Kick-Em-Jenny lies atop the subduction zone where the expanding Atlantic Plate meets the Caribbean Plate. The earth’s surface is composed of several tectonic plates on which ride the continents and ocean floors, creating mountains, earthquakes and volcanoes where they collide. The subduction zone, where ocean crust from the east dives under Caribbean crust to the west toward the mantle, gave rise to, and is still creating, the West Indies. Subduction creates the ocean’s deepest spots: the Puerto Rico Trench at 28,230-plus feet is the Atlantic’s deepest point and the second-deepest in the world after the Mariana Trench in the Pacific.
Kick-Em-Jenny has erupted at least 12 times since 1939, when a black cloud rose 885 feet above the sea.
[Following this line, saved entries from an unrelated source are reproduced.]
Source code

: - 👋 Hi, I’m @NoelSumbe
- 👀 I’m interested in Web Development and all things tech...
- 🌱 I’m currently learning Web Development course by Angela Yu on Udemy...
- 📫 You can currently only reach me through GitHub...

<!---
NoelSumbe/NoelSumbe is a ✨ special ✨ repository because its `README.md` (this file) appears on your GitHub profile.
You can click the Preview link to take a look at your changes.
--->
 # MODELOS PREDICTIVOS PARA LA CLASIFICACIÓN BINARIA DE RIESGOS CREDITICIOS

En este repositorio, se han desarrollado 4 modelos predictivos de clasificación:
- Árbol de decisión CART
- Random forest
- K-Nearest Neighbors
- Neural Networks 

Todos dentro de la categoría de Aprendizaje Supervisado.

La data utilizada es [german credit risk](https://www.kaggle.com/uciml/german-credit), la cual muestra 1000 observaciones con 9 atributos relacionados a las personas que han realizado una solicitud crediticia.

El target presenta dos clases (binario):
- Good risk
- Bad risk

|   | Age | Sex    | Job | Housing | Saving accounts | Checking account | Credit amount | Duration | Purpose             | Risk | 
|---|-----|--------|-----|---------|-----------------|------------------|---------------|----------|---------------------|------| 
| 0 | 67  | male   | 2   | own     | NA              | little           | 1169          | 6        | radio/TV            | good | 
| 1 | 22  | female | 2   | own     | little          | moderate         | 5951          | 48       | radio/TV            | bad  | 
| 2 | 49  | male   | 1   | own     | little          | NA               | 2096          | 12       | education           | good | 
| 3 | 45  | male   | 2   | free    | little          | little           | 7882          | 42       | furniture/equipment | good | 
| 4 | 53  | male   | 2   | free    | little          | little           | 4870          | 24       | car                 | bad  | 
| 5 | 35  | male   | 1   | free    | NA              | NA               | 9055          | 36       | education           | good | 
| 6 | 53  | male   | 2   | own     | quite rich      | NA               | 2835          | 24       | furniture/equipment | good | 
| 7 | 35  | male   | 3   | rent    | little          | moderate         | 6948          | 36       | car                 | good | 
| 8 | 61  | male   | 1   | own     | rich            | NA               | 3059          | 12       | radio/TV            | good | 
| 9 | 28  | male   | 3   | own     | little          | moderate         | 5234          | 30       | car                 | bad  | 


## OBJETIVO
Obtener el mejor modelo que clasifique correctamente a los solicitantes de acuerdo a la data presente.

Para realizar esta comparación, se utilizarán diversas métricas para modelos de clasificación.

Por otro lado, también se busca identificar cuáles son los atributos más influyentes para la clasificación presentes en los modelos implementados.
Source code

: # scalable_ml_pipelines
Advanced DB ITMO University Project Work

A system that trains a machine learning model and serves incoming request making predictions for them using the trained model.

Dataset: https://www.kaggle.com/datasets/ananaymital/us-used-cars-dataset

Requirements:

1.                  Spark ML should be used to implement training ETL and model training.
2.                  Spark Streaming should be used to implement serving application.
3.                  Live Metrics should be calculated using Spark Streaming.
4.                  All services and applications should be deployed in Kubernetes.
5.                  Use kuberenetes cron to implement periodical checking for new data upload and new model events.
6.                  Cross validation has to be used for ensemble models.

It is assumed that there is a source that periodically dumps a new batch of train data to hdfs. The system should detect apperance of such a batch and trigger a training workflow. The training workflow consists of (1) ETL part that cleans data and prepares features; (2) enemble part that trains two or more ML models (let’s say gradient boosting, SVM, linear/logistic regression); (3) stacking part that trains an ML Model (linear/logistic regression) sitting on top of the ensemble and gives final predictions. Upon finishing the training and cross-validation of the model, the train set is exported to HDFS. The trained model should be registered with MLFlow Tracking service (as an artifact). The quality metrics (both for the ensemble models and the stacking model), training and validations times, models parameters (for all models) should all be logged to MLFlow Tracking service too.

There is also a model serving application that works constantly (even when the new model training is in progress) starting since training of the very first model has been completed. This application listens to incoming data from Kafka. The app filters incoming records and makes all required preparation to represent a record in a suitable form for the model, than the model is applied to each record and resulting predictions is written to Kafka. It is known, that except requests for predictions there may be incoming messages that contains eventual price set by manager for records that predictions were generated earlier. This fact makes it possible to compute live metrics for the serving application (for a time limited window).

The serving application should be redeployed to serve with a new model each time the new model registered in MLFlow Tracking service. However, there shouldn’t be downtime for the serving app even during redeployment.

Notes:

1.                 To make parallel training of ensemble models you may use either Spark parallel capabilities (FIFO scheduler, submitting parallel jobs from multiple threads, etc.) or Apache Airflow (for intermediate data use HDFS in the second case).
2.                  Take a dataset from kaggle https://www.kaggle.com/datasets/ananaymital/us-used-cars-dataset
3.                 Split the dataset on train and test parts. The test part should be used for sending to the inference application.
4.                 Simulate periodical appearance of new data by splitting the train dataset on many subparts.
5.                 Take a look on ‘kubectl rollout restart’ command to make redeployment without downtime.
Its basal diameter is three miles, it rises about 4,300 feet above the sea floor, and it is about 590 feet below sea level. In the 1970s and early ’80s its depth decreased to about 490 feet below sea level as a lava dome grew in the crater. It was thought for a time that Kick-Em-Jenny would crest the surface by 2000, but the dome collapsed in the late ’80s, and in March 2002 the depth was reported to be back to 590 feet.
Kick-Em-Jenny, along with Mt. Pelee, which destroyed St. Pierre, Martinique, in 1902, and the Soufriere Hills volcano on Montserrat, is one of a volcanic fraternity that has been at once man’s bane and his sustenance. A volcano is the provenance of rich soil that nurtures plants and animals, enticing men to return, despite the danger, to its shadow again and again.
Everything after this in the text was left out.